Items from a dataset:
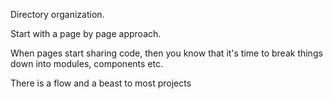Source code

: ---
---

Directory organization.






Start with a page by page approach.

When pages start sharing code, then you know that it's time to break things down into modules, components etc.

There is a flow and a beast to most projects
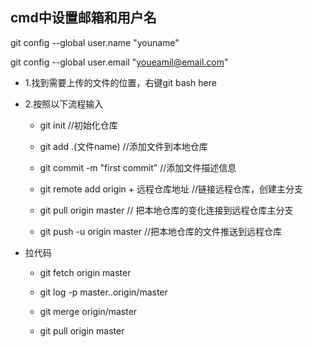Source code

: ## cmd中设置邮箱和用户名
git config --global user.name "youname"

git config --global user.email "youeamil@email.com"

* 1.找到需要上传的文件的位置，右键git bash here
* 2.按照以下流程输入

  * git init //初始化仓库

  * git add .(文件name) //添加文件到本地仓库

  * git commit -m "first commit" //添加文件描述信息

  * git remote add origin + 远程仓库地址 //链接远程仓库，创建主分支

  * git pull origin master // 把本地仓库的变化连接到远程仓库主分支

  * git push -u origin master //把本地仓库的文件推送到远程仓库

* 拉代码
  * git fetch origin master

  * git log -p master..origin/master

  * git merge origin/master

  * git pull origin master
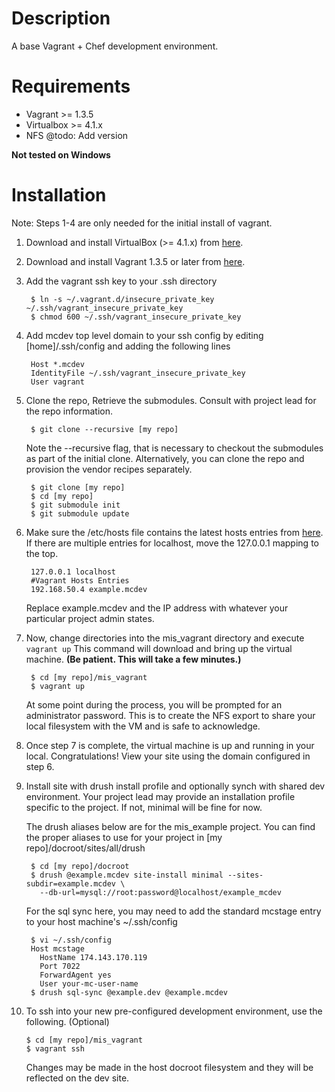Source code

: # Description

A base Vagrant + Chef development environment.

# Requirements

* Vagrant >= 1.3.5
* Virtualbox >= 4.1.x
* NFS @todo: Add version

**Not tested on Windows**

# Installation

Note: Steps 1-4 are only needed for the initial install of vagrant.

1. Download and install VirtualBox (>= 4.1.x) 
from [here](https://www.virtualbox.org/wiki/Downloads).

2. Download and install Vagrant 1.3.5 or later 
from [here]( http://www.vagrantup.com/downloads.html).

3. Add the vagrant ssh key to your .ssh directory

        $ ln -s ~/.vagrant.d/insecure_private_key ~/.ssh/vagrant_insecure_private_key
        $ chmod 600 ~/.ssh/vagrant_insecure_private_key

4. Add mcdev top level domain to your ssh config by editing [home]/.ssh/config and 
adding the following lines

        Host *.mcdev
        IdentityFile ~/.ssh/vagrant_insecure_private_key
        User vagrant


5. Clone the repo, Retrieve the submodules. Consult with project lead for the repo 
information.

        $ git clone --recursive [my repo]

    Note the --recursive flag, that is necessary to checkout the submodules as part 
    of the initial clone. Alternatively, you can clone the repo and provision the 
    vendor recipes separately.

        $ git clone [my repo]
        $ cd [my repo]
        $ git submodule init
        $ git submodule update

6. Make sure the /etc/hosts file contains the latest hosts entries from 
[here](https://docs.google.com/a/mediacurrent.com/spreadsheet/pub?key=0AuLhQk3Txl-JdFNGOGNEV0twcUlwR09tWkU1NVNMZnc&output=html). 
If there are multiple entries for localhost, move the 127.0.0.1 mapping to the top.

        127.0.0.1 localhost
        #Vagrant Hosts Entries
        192.168.50.4 example.mcdev


    Replace example.mcdev and the IP address with whatever your particular 
    project admin states.

7. Now, change directories into the mis_vagrant directory and execute `vagrant up` 
This command will download and bring up the virtual machine.
**(Be patient.  This will take a few minutes.)**

        $ cd [my repo]/mis_vagrant
        $ vagrant up

    At some point during the process, you will be prompted for an administrator 
    password. This is to create the NFS export to share your local filesystem 
    with the VM and is safe to acknowledge.

8. Once step 7 is complete, the virtual machine is up and running in your local. 
Congratulations! View your site using the domain configured in step 6.

9. Install site with drush install profile and optionally synch with shared dev 
environment. Your project lead may provide an installation profile specific to 
the project. If not, minimal will be fine for now.

    The drush aliases below are for the mis_example project. You can find the 
    proper aliases to use for your project in [my repo]/docroot/sites/all/drush

        $ cd [my repo]/docroot
        $ drush @example.mcdev site-install minimal --sites-subdir=example.mcdev \
          --db-url=mysql://root:password@localhost/example_mcdev

    For the sql sync here, you may need to add the standard mcstage entry to your
    host machine's ~/.ssh/config

        $ vi ~/.ssh/config      
        Host mcstage
          HostName 174.143.170.119
          Port 7022
          ForwardAgent yes
          User your-mc-user-name
        $ drush sql-sync @example.dev @example.mcdev

10. To ssh into your new pre-configured development environment, use the 
following. (Optional)

        $ cd [my repo]/mis_vagrant
        $ vagrant ssh

    Changes may be made in the host docroot filesystem and they will be 
    reflected on the dev site.
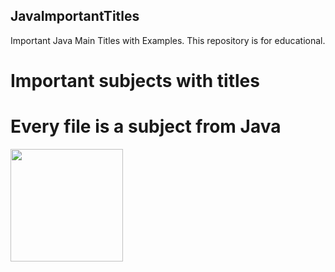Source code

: ## JavaImportantTitles
Important Java Main Titles with Examples. This repository is for educational.

# Important subjects with titles
# Every file is a subject from Java
<img height="180em" src="https://github-readme-stats.vercel.app/api?username=mkiziltay&show_icons=true&hide_border=true&&count_private=true&include_all_commits=true" />

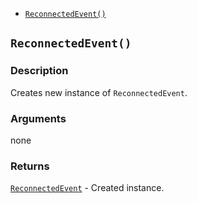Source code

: * [`ReconnectedEvent()`](#ReconnectedEvent)

<a name="ReconnectedEvent"></a>
## `ReconnectedEvent()`

### Description
Creates new instance of `ReconnectedEvent`.

### Arguments
none

### Returns
[`ReconnectedEvent`](./ReconnectedEvent.md) - Created instance.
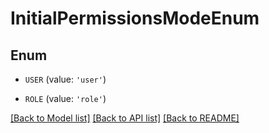 # InitialPermissionsModeEnum


## Enum

* `USER` (value: `'user'`)

* `ROLE` (value: `'role'`)

[[Back to Model list]](../README.md#documentation-for-models) [[Back to API list]](../README.md#documentation-for-api-endpoints) [[Back to README]](../README.md)


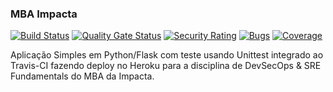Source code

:  ### MBA Impacta 

[![Build Status](https://app.travis-ci.com/Rafyy2102/devopslab-es21.svg?branch=main)](https://app.travis-ci.com/Rafyy2102/devopslab-es21) [![Quality Gate Status](https://sonarcloud.io/api/project_badges/measure?project=labdevops21&metric=alert_status)](https://sonarcloud.io/summary/new_code?id=labdevops21) 
[![Security Rating](https://sonarcloud.io/api/project_badges/measure?project=labdevops21&metric=security_rating)](https://sonarcloud.io/summary/new_code?id=labdevops21)
[![Bugs](https://sonarcloud.io/api/project_badges/measure?project=labdevops21&metric=bugs)](https://sonarcloud.io/summary/new_code?id=labdevops21) [![Coverage](https://sonarcloud.io/api/project_badges/measure?project=labdevops21&metric=coverage)](https://sonarcloud.io/summary/new_code?id=labdevops21)

 Aplicação Simples em Python/Flask com teste usando Unittest integrado ao Travis-CI fazendo deploy no Heroku para a disciplina de DevSecOps & SRE Fundamentals do MBA da Impacta. 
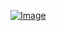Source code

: [![Image](https://user-images.githubusercontent.com/78029145/134647176-cf3ff3bb-a8c7-436c-a00d-43a1c7005edd.jpg)](https://drive.google.com/file/d/15c6kqH_7VVc0qhndy3ydgP_da1bm2Yss/view?usp=sharing)
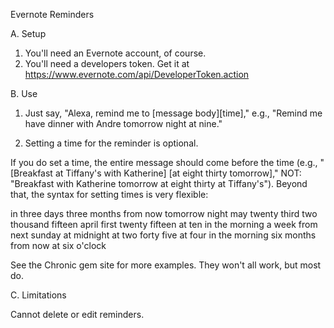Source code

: Evernote Reminders

A. Setup

1. You'll need an Evernote account, of course.
2. You'll need a developers token. Get it at https://www.evernote.com/api/DeveloperToken.action

B. Use

1. Just say, "Alexa, remind me to [message body][time]," e.g., "Remind me have dinner with Andre tomorrow night at nine."

2. Setting a time for the reminder is optional.

If you do set a time, the entire message should come before the time  (e.g., "[Breakfast at Tiffany's with Katherine] [at eight thirty tomorrow]," NOT: "Breakfast with Katherine tomorrow at eight thirty at Tiffany's"). Beyond that, the syntax for setting times is very flexible:

in three days
three months from now
tomorrow night
may twenty third two thousand fifteen
april first twenty fifteen at ten in the morning
a week from next sunday at midnight
at two forty five
at four in the morning
six months from now at six o'clock

See the Chronic gem site for more examples. They won't all work, but most do.

C. Limitations

Cannot delete or edit reminders.




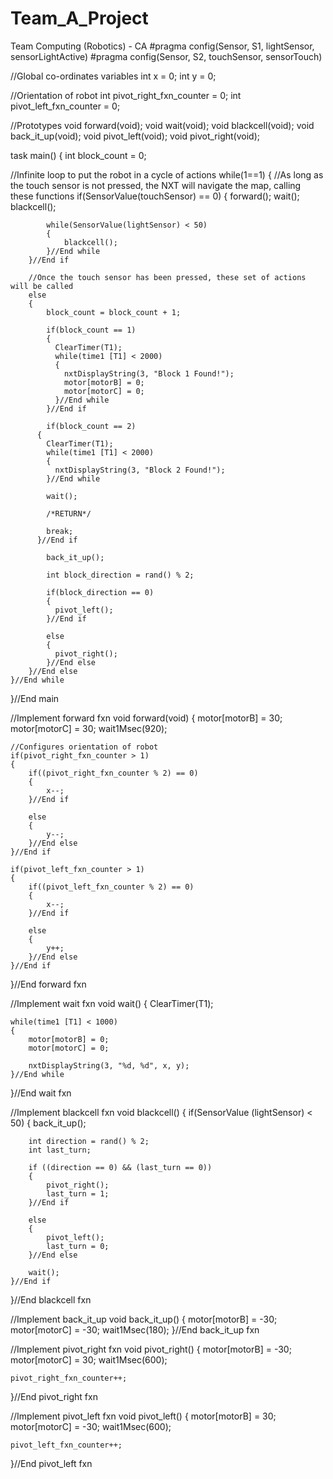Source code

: # Team_A_Project
Team Computing (Robotics) - CA
#pragma config(Sensor, S1,     lightSensor,    sensorLightActive)
#pragma config(Sensor, S2,     touchSensor,    sensorTouch)

//Global co-ordinates variables
int x = 0;
int y = 0;

//Orientation of robot
int pivot_right_fxn_counter = 0;
int pivot_left_fxn_counter = 0;

//Prototypes
void forward(void);
void wait(void);
void blackcell(void);
void back_it_up(void);
void pivot_left(void);
void pivot_right(void);

task main()
{
  int block_count = 0;

  //Infinite loop to put the robot in a cycle of actions
	while(1==1)
	{
		//As long as the touch sensor is not pressed, the NXT will navigate the map, calling these functions
		if(SensorValue(touchSensor) == 0)
		{
			forward();
			wait();
			blackcell();

			while(SensorValue(lightSensor) < 50)
			{
				blackcell();
			}//End while
		}//End if

		//Once the touch sensor has been pressed, these set of actions will be called
		else
		{
			block_count = block_count + 1;

			if(block_count == 1)
			{
			  ClearTimer(T1);
			  while(time1 [T1] < 2000)
			  {
			    nxtDisplayString(3, "Block 1 Found!");
			    motor[motorB] = 0;
			    motor[motorC] = 0;
			  }//End while
			}//End if

			if(block_count == 2)
		  {
		    ClearTimer(T1);
		    while(time1 [T1] < 2000)
		    {
		      nxtDisplayString(3, "Block 2 Found!");
		    }//End while

		    wait();

		    /*RETURN*/

		    break;
		  }//End if

			back_it_up();

			int block_direction = rand() % 2;

			if(block_direction == 0)
			{
			  pivot_left();
			}//End if

			else
			{
			  pivot_right();
			}//End else
		}//End else
	}//End while
}//End main

//Implement forward fxn
void forward(void)
{
	motor[motorB] = 30;
	motor[motorC] = 30;
	wait1Msec(920);

	//Configures orientation of robot
	if(pivot_right_fxn_counter > 1)
	{
		if((pivot_right_fxn_counter % 2) == 0)
		{
			x--;
		}//End if

		else
		{
			y--;
		}//End else
	}//End if

	if(pivot_left_fxn_counter > 1)
	{
		if((pivot_left_fxn_counter % 2) == 0)
		{
			x--;
		}//End if

		else
		{
			y++;
		}//End else
	}//End if
}//End forward fxn

//Implement wait fxn
void wait()
{
	ClearTimer(T1);

	while(time1 [T1] < 1000)
	{
		motor[motorB] = 0;
		motor[motorC] = 0;

		nxtDisplayString(3, "%d, %d", x, y);
	}//End while
}//End wait fxn

//Implement blackcell fxn
void blackcell()
{
	if(SensorValue (lightSensor) < 50)
	{
		back_it_up();

		int direction = rand() % 2;
		int last_turn;

		if ((direction == 0) && (last_turn == 0))
		{
			pivot_right();
			last_turn = 1;
		}//End if

		else
		{
			pivot_left();
			last_turn = 0;
		}//End else

		wait();
	}//End if
}//End blackcell fxn

//Implement back_it_up
void back_it_up()
{
	motor[motorB] = -30;
	motor[motorC] = -30;
	wait1Msec(180);
}//End back_it_up fxn

//Implement pivot_right fxn
void pivot_right()
{
	motor[motorB] = -30;
	motor[motorC] = 30;
	wait1Msec(600);

	pivot_right_fxn_counter++;
}//End pivot_right fxn

//Implement pivot_left fxn
void pivot_left()
{
	motor[motorB] = 30;
	motor[motorC] = -30;
	wait1Msec(600);

	pivot_left_fxn_counter++;
}//End pivot_left fxn
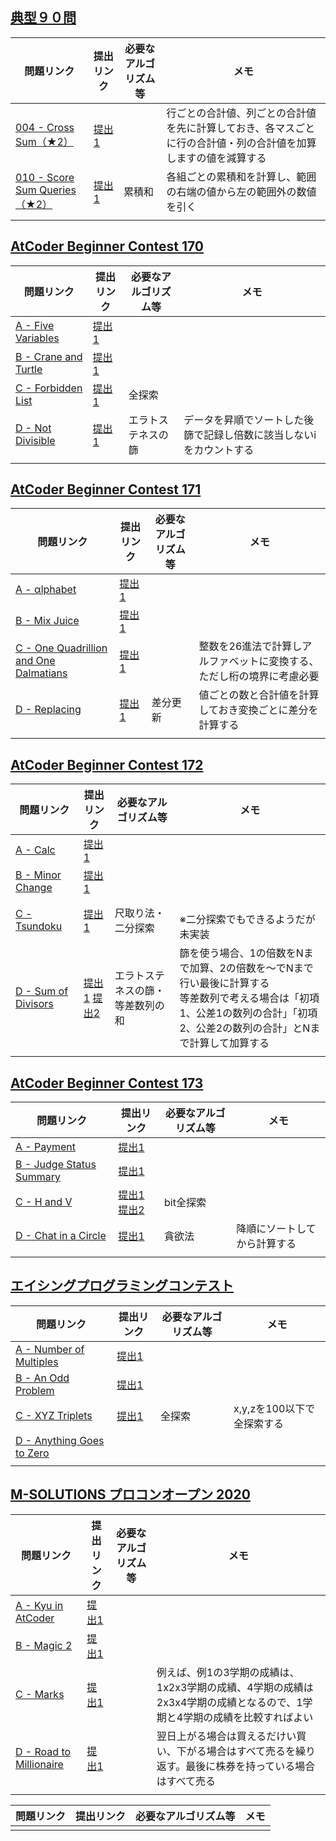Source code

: ## [典型９０問](https://atcoder.jp/contests/typical90)

| 問題リンク | 提出リンク | 必要なアルゴリズム等 | メモ |
-|-|-|-
| [004 - Cross Sum（★2）](https://atcoder.jp/contests/typical90/tasks/typical90_d) | [提出1](https://atcoder.jp/contests/typical90/submissions/33748596) |  | 行ごとの合計値、列ごとの合計値を先に計算しておき、各マスごとに行の合計値・列の合計値を加算しますの値を減算する |
| [010 - Score Sum Queries（★2）](https://atcoder.jp/contests/typical90/tasks/typical90_j) | [提出1](https://atcoder.jp/contests/typical90/submissions/33749476) | 累積和 | 各組ごとの累積和を計算し、範囲の右端の値から左の範囲外の数値を引く |
| []() | []() |  |  |

## [AtCoder Beginner Contest 170](https://atcoder.jp/contests/abc170)

| 問題リンク | 提出リンク | 必要なアルゴリズム等 | メモ |
-|-|-|-
| [A - Five Variables](https://atcoder.jp/contests/abc170/tasks/abc170_a) | [提出1](https://atcoder.jp/contests/abc170/submissions/21853622) |  |  |
| [B - Crane and Turtle](https://atcoder.jp/contests/abc170/tasks/abc170_b) | [提出1](https://atcoder.jp/contests/abc170/submissions/21853531) |  |  |
| [C - Forbidden List](https://atcoder.jp/contests/abc170/tasks/abc170_c) | [提出1](https://atcoder.jp/contests/abc170/submissions/21853159) | 全探索 |  |
| [D - Not Divisible](https://atcoder.jp/contests/abc170/tasks/abc170_d) | [提出1](https://atcoder.jp/contests/abc170/submissions/37725905) | エラトステネスの篩 | データを昇順でソートした後篩で記録し倍数に該当しないiをカウントする |
| []() | []() |  |  |

## [AtCoder Beginner Contest 171](https://atcoder.jp/contests/abc171)

| 問題リンク | 提出リンク | 必要なアルゴリズム等 | メモ |
-|-|-|-
| [A - αlphabet](https://atcoder.jp/contests/abc171/tasks/abc171_a) | [提出1](https://atcoder.jp/contests/abc171/submissions/21852584) |  |  |
| [B - Mix Juice](https://atcoder.jp/contests/abc171/tasks/abc171_b) | [提出1](https://atcoder.jp/contests/abc171/submissions/21852542) |  |  |
| [C - One Quadrillion and One Dalmatians](https://atcoder.jp/contests/abc171/tasks/abc171_c) | [提出1](https://atcoder.jp/contests/abc171/submissions/21852372) |  | 整数を26進法で計算しアルファベットに変換する、ただし桁の境界に考慮必要 |
| [D - Replacing](https://atcoder.jp/contests/abc171/tasks/abc171_d) | [提出1](https://atcoder.jp/contests/abc171/submissions/37726933) | 差分更新 | 値ごとの数と合計値を計算しておき変換ごとに差分を計算する |
| []() | []() |  |  |

## [AtCoder Beginner Contest 172](https://atcoder.jp/contests/abc172)

| 問題リンク | 提出リンク | 必要なアルゴリズム等 | メモ |
-|-|-|-
| [A - Calc](https://atcoder.jp/contests/abc172/tasks/abc172_a) | [提出1](https://atcoder.jp/contests/abc172/submissions/21842120) |  |  |
| [B - Minor Change](https://atcoder.jp/contests/abc172/tasks/abc172_b) | [提出1](https://atcoder.jp/contests/abc172/submissions/21842115) |  |  |
| [C - Tsundoku](https://atcoder.jp/contests/abc172/tasks/abc172_c) | [提出1](https://atcoder.jp/contests/abc172/submissions/21842099) | 尺取り法・二分探索 | <br>※二分探索でもできるようだが未実装 |
| [D - Sum of Divisors](https://atcoder.jp/contests/abc172/tasks/abc172_d) | [提出1](https://atcoder.jp/contests/abc172/submissions/37729744) [提出2](https://atcoder.jp/contests/abc172/submissions/37729278) | エラトステネスの篩・等差数列の和 | 篩を使う場合、1の倍数をNまで加算、2の倍数を～でNまで行い最後に計算する<br>等差数列で考える場合は「初項1、公差1の数列の合計」「初項2、公差2の数列の合計」とNまで計算して加算する |
| []() | []() |  |  |

## [AtCoder Beginner Contest 173](https://atcoder.jp/contests/abc173)

| 問題リンク | 提出リンク | 必要なアルゴリズム等 | メモ |
-|-|-|-
| [A - Payment](https://atcoder.jp/contests/abc173/tasks/abc173_a) | [提出1](https://atcoder.jp/contests/abc173/submissions/21757363) |  |  |
| [B - Judge Status Summary](https://atcoder.jp/contests/abc173/tasks/abc173_b) | [提出1](https://atcoder.jp/contests/abc173/submissions/21757459) |  |  |
| [C - H and V](https://atcoder.jp/contests/abc173/tasks/abc173_c) | [提出1](https://atcoder.jp/contests/abc173/submissions/21761771) [提出2](https://atcoder.jp/contests/abc173/submissions/37697806) | bit全探索 |  |
| [D - Chat in a Circle](https://atcoder.jp/contests/abc173/tasks/abc173_d) | [提出1](https://atcoder.jp/contests/abc173/submissions/37698606) | 貪欲法 | 降順にソートしてから計算する |
| []() | []() |  |  |

## [エイシングプログラミングコンテスト](https://atcoder.jp/contests/aising2020)

| 問題リンク | 提出リンク | 必要なアルゴリズム等 | メモ |
-|-|-|-
| [A - Number of Multiples](https://atcoder.jp/contests/aising2020/tasks/aising2020_a) | [提出1](https://atcoder.jp/contests/aising2020/submissions/21779364) |  |  |
| [B - An Odd Problem](https://atcoder.jp/contests/aising2020/tasks/aising2020_b) | [提出1](https://atcoder.jp/contests/aising2020/submissions/21779339) |  |  |
| [C - XYZ Triplets](https://atcoder.jp/contests/aising2020/tasks/aising2020_c) | [提出1](https://atcoder.jp/contests/aising2020/submissions/21779307) | 全探索 | x,y,zを100以下で全探索する |
| [D - Anything Goes to Zero](https://atcoder.jp/contests/aising2020/tasks/aising2020_d) | []() |  |  |
| []() | []() |  |  |

## [M-SOLUTIONS プロコンオープン 2020](https://atcoder.jp/contests/m-solutions2020)

| 問題リンク | 提出リンク | 必要なアルゴリズム等 | メモ |
-|-|-|-
| [A - Kyu in AtCoder](https://atcoder.jp/contests/m-solutions2020/tasks/m_solutions2020_a) | [提出1](https://atcoder.jp/contests/m-solutions2020/submissions/21779644) |  |  |
| [B - Magic 2](https://atcoder.jp/contests/m-solutions2020/tasks/m_solutions2020_b) | [提出1](https://atcoder.jp/contests/m-solutions2020/submissions/21779623) |  |  |
| [C - Marks](https://atcoder.jp/contests/m-solutions2020/tasks/m_solutions2020_c) | [提出1](https://atcoder.jp/contests/m-solutions2020/submissions/21779553) |  | 例えば、例1の3学期の成績は、1x2x3学期の成績、4学期の成績は2x3x4学期の成績となるので、1学期と4学期の成績を比較すればよい |
| [D - Road to Millionaire](https://atcoder.jp/contests/m-solutions2020/tasks/m_solutions2020_d) | [提出1](https://atcoder.jp/contests/m-solutions2020/submissions/37741374) |  | 翌日上がる場合は買えるだけい買い、下がる場合はすべて売るを繰り返す。最後に株券を持っている場合はすべて売る |
| []() | []() |  |  |

| 問題リンク | 提出リンク | 必要なアルゴリズム等 | メモ |
-|-|-|-
| []() | []() |  |  |
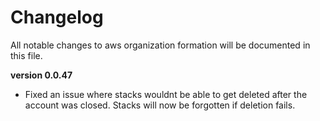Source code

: # Changelog
All notable changes to aws organization formation will be documented in this file.

**version 0.0.47**
- Fixed an issue where stacks wouldnt be able to get deleted after the account was closed. Stacks will now be forgotten if deletion fails.

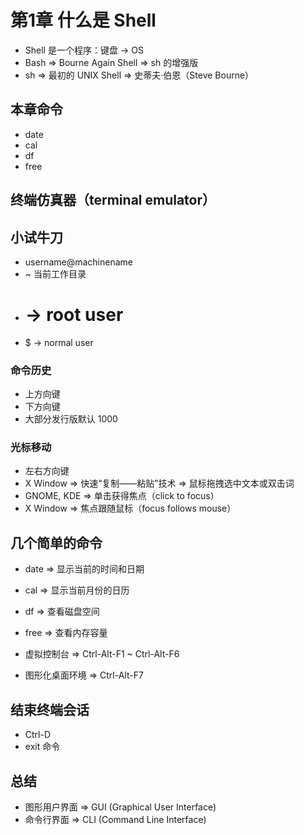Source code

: # 第1章 什么是 Shell

- Shell 是一个程序：键盘 → OS
- Bash => Bourne Again Shell => sh 的增强版
- sh => 最初的 UNIX Shell => 史蒂夫·伯恩（Steve Bourne）

## 本章命令

- date
- cal
- df
- free

## 终端仿真器（terminal emulator）

## 小试牛刀

- username@machinename
- ~ 当前工作目录
- # → root user
- $ → normal user

### 命令历史

- 上方向键
- 下方向键
- 大部分发行版默认 1000

### 光标移动

- 左右方向键
- X Window => 快速“复制——粘贴”技术 => 鼠标拖拽选中文本或双击词
- GNOME, KDE => 单击获得焦点（click to focus）
- X Window => 焦点跟随鼠标（focus follows mouse）

## 几个简单的命令

- date => 显示当前的时间和日期
- cal => 显示当前月份的日历
- df => 查看磁盘空间
- free => 查看内存容量

- 虚拟控制台 => Ctrl-Alt-F1 ~ Ctrl-Alt-F6
- 图形化桌面环境 => Ctrl-Alt-F7

## 结束终端会话

- Ctrl-D
- exit 命令

## 总结

- 图形用户界面 => GUI (Graphical User Interface)
- 命令行界面 => CLI (Command Line Interface)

WHAT YOU WILL DO - Read the entries and select each line where the word "organization" is found.

OUTPUT -
Directory organization.
All notable changes to aws organization formation will be documented in this file.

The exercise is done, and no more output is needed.